[Opening SUPPLIED DATA section]

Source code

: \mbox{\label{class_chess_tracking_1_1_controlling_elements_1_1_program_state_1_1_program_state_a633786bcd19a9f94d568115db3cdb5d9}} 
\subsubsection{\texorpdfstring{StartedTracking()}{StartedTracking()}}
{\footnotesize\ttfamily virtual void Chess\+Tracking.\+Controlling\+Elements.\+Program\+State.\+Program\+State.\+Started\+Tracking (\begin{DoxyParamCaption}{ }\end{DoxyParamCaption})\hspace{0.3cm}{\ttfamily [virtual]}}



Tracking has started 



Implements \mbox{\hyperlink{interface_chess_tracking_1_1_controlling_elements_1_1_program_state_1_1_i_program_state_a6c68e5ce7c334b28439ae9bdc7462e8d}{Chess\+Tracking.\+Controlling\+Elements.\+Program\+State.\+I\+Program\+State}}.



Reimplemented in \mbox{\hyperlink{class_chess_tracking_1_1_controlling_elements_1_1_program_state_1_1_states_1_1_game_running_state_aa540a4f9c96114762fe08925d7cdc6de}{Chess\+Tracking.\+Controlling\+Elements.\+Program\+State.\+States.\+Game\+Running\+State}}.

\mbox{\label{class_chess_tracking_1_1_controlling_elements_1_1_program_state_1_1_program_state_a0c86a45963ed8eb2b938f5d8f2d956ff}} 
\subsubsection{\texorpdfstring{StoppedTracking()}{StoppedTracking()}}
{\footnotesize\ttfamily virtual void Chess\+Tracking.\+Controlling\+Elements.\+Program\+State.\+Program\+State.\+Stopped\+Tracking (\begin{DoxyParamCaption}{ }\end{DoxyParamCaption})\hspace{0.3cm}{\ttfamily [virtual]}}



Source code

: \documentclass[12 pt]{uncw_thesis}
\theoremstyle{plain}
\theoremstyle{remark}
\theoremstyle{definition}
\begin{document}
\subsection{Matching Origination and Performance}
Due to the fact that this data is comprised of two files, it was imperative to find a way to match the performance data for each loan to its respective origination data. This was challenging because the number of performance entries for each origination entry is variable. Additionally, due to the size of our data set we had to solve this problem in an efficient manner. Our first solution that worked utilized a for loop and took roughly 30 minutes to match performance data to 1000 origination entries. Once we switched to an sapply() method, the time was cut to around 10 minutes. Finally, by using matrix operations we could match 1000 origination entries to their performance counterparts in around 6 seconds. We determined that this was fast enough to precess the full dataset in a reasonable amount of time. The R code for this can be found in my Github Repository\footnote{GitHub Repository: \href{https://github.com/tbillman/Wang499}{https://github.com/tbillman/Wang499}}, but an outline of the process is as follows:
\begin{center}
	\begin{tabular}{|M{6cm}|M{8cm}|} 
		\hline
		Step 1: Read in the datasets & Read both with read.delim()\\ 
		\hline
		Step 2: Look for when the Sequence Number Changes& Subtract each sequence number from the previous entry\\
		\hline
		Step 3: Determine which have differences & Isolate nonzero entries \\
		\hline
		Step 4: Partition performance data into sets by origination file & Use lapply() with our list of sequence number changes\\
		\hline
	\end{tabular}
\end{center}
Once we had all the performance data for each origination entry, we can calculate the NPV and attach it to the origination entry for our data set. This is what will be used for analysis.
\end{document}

[Closing SUPPLIED DATA section]

WORK REQUIRED:
Each record must appear again, word for word.

FINISHED TASK:
Source code

: \mbox{\label{class_chess_tracking_1_1_controlling_elements_1_1_program_state_1_1_program_state_a633786bcd19a9f94d568115db3cdb5d9}} 
\subsubsection{\texorpdfstring{StartedTracking()}{StartedTracking()}}
{\footnotesize\ttfamily virtual void Chess\+Tracking.\+Controlling\+Elements.\+Program\+State.\+Program\+State.\+Started\+Tracking (\begin{DoxyParamCaption}{ }\end{DoxyParamCaption})\hspace{0.3cm}{\ttfamily [virtual]}}



Tracking has started 



Implements \mbox{\hyperlink{interface_chess_tracking_1_1_controlling_elements_1_1_program_state_1_1_i_program_state_a6c68e5ce7c334b28439ae9bdc7462e8d}{Chess\+Tracking.\+Controlling\+Elements.\+Program\+State.\+I\+Program\+State}}.



Reimplemented in \mbox{\hyperlink{class_chess_tracking_1_1_controlling_elements_1_1_program_state_1_1_states_1_1_game_running_state_aa540a4f9c96114762fe08925d7cdc6de}{Chess\+Tracking.\+Controlling\+Elements.\+Program\+State.\+States.\+Game\+Running\+State}}.

\mbox{\label{class_chess_tracking_1_1_controlling_elements_1_1_program_state_1_1_program_state_a0c86a45963ed8eb2b938f5d8f2d956ff}} 
\subsubsection{\texorpdfstring{StoppedTracking()}{StoppedTracking()}}
{\footnotesize\ttfamily virtual void Chess\+Tracking.\+Controlling\+Elements.\+Program\+State.\+Program\+State.\+Stopped\+Tracking (\begin{DoxyParamCaption}{ }\end{DoxyParamCaption})\hspace{0.3cm}{\ttfamily [virtual]}}



Source code

: \documentclass[12 pt]{uncw_thesis}
\theoremstyle{plain}
\theoremstyle{remark}
\theoremstyle{definition}
\begin{document}
\subsection{Matching Origination and Performance}
Due to the fact that this data is comprised of two files, it was imperative to find a way to match the performance data for each loan to its respective origination data. This was challenging because the number of performance entries for each origination entry is variable. Additionally, due to the size of our data set we had to solve this problem in an efficient manner. Our first solution that worked utilized a for loop and took roughly 30 minutes to match performance data to 1000 origination entries. Once we switched to an sapply() method, the time was cut to around 10 minutes. Finally, by using matrix operations we could match 1000 origination entries to their performance counterparts in around 6 seconds. We determined that this was fast enough to precess the full dataset in a reasonable amount of time. The R code for this can be found in my Github Repository\footnote{GitHub Repository: \href{https://github.com/tbillman/Wang499}{https://github.com/tbillman/Wang499}}, but an outline of the process is as follows:
\begin{center}
	\begin{tabular}{|M{6cm}|M{8cm}|} 
		\hline
		Step 1: Read in the datasets & Read both with read.delim()\\ 
		\hline
		Step 2: Look for when the Sequence Number Changes& Subtract each sequence number from the previous entry\\
		\hline
		Step 3: Determine which have differences & Isolate nonzero entries \\
		\hline
		Step 4: Partition performance data into sets by origination file & Use lapply() with our list of sequence number changes\\
		\hline
	\end{tabular}
\end{center}
Once we had all the performance data for each origination entry, we can calculate the NPV and attach it to the origination entry for our data set. This is what will be used for analysis.
\end{document}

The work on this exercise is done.